What is legal isn’t necessarily right. Abortion kills a child.
@Bob
If there are 145 million orphans and 6.8 billion people, that is a bit over 2% of the world’s population, a large, but hardly overwhelming number compared to the total population. In cultures with a strong network of extended families, relatives generally provide for orphans, except in times of mass casualties such as war or famine. In other cultures religious groups take the lead in providing for orphans. In America we have a culture of adoption though various agencies, public and private.
Are you proposing that money spent on abortions be spent on adoptions? If so, we are in agreement.
Are you proposing that America import orphans in lieu of reproducing or merely advocating importing orphans in addition to reproducing? I think the former would be a bad idea, but I am open to the latter idea. I have a friend who is a prominent physician very much involved in the latter idea, so that every child will have a mother and a father if reasonably possible. He is also opposed to abortion.
Again, should we abort American babies in order to make room for foreign orphans? I think not. I also note that a combination of high abortion rates and open borders will produce similar results.
Fertility rates in the developed world are well below replacement levels. If the population in the developed world shrinks, that does not automatically help the world’s orphans, and arguably deprives the world of the children best equipped to solve the world’s problems.
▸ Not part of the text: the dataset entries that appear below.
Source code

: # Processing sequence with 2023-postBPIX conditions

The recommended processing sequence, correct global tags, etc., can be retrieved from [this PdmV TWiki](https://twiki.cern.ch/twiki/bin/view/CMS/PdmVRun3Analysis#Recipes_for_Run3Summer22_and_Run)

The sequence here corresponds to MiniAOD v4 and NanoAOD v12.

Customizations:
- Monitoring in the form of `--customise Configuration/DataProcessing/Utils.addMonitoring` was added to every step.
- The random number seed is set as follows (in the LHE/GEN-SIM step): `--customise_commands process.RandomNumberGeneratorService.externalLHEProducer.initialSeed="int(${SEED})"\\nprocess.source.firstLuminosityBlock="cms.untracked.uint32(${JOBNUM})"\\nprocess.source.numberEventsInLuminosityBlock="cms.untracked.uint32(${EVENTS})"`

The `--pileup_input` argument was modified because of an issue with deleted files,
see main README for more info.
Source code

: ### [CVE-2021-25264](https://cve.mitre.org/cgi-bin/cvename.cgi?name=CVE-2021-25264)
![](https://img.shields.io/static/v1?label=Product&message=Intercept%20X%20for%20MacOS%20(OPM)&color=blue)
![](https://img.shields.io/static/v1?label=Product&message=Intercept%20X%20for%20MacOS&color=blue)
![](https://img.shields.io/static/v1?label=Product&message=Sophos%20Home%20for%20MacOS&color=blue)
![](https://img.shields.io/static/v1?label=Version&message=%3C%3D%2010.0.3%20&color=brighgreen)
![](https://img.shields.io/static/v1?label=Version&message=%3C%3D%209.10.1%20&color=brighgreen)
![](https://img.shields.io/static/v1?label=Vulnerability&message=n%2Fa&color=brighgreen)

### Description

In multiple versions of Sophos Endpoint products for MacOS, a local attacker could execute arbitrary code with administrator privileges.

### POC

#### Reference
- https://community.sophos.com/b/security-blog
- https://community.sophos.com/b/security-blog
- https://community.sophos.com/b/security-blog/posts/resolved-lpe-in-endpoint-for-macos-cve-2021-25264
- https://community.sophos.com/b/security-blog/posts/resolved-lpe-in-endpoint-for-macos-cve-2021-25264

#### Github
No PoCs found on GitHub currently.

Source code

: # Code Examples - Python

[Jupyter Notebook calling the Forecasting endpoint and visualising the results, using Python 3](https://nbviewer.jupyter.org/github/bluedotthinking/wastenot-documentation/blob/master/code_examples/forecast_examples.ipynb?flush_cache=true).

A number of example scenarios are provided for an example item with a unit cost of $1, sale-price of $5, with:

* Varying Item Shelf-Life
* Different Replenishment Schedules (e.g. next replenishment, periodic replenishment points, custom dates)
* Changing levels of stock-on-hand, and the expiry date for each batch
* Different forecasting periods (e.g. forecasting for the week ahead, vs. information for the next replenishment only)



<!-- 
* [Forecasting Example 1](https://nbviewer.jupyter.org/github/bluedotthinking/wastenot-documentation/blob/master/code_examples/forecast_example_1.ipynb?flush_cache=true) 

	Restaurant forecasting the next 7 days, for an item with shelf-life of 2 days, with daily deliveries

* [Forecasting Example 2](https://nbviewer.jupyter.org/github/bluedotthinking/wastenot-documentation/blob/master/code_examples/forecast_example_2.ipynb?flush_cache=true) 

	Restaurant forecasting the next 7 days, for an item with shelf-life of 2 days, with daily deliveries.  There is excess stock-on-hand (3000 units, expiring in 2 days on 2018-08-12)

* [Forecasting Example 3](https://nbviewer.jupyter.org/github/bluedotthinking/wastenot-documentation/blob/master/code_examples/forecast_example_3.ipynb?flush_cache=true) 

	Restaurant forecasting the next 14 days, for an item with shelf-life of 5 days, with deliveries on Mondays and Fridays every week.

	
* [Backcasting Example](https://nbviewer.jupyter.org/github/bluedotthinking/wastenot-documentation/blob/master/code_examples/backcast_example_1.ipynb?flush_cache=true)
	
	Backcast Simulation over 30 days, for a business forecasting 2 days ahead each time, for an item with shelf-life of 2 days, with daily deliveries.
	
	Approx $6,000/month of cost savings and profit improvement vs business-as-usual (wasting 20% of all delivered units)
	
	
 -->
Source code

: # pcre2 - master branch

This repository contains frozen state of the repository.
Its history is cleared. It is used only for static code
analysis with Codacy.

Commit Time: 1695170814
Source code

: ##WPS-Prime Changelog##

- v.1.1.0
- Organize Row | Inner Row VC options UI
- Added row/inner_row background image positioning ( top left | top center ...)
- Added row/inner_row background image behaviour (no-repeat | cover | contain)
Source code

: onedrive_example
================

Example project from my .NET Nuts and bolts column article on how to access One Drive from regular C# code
“Slavery used to be legal; if you wanted to own one you could. If you thought it was a bad thing, you didn’t. What is legal isn’t necessarily right. Abortion kills a child.”
Slavery involved a sentient person, against his or her will. Abortion involves not a sentient person. Lots of things are legal that aren’t “right.” Divorce, for example. But like abortion, we leave it up to the adults involved, not the children, or the pre-children.
@Sean Abortion does kill a sentient person! I suppose if an old person has Alzheimer’s and no longer thinking properly, we should kill them? It is certainly against the will of the child to be aborted.
Tell me why divorce isn’t right? Do you think a woman should be forced to stay married to a man who has sex with other women? Do you think a man should be forced to stay married to a woman who has sex with other men? Do you think a woman should be forced to stay married to a man who beats the hell out of her?
Abortion isn’t just about the adult – it’s about the child who is being killed.
The unborn and those with reduced mental capacity still should have some basic human rights. But it goes beyond that. Trees have no rights that will stand up in court. The environment has no rights that will stand up in court. But to destroy the environment is wrong and certain environmental protections are rightly given the force of law as well as of culture and tradition. If we view everything through a narrow lens of individual legal rights as defined by the courts, we can still engineer great wrongs. It might be helpful to think of the world as one connected whole. No man is an island. The unborn are part of the world. We destroy them and tear the fabric of creation at a cost to all of society.
So if you’re unconscious, it’s OK to do whatever we want to you? If a young woman drinks herself into a stupor, does that make date-rape OK? Would it be alright for hospitals to raise badly needed funds by quickly selling off the organs of anyone who has the misfortune to enter a coma? How about by offering pervs the opportunity to take a turn with a young woman in a persistently vegetative state – for an adequate ‘donation’ to the hospital, of course? Where do you draw the line, Sean?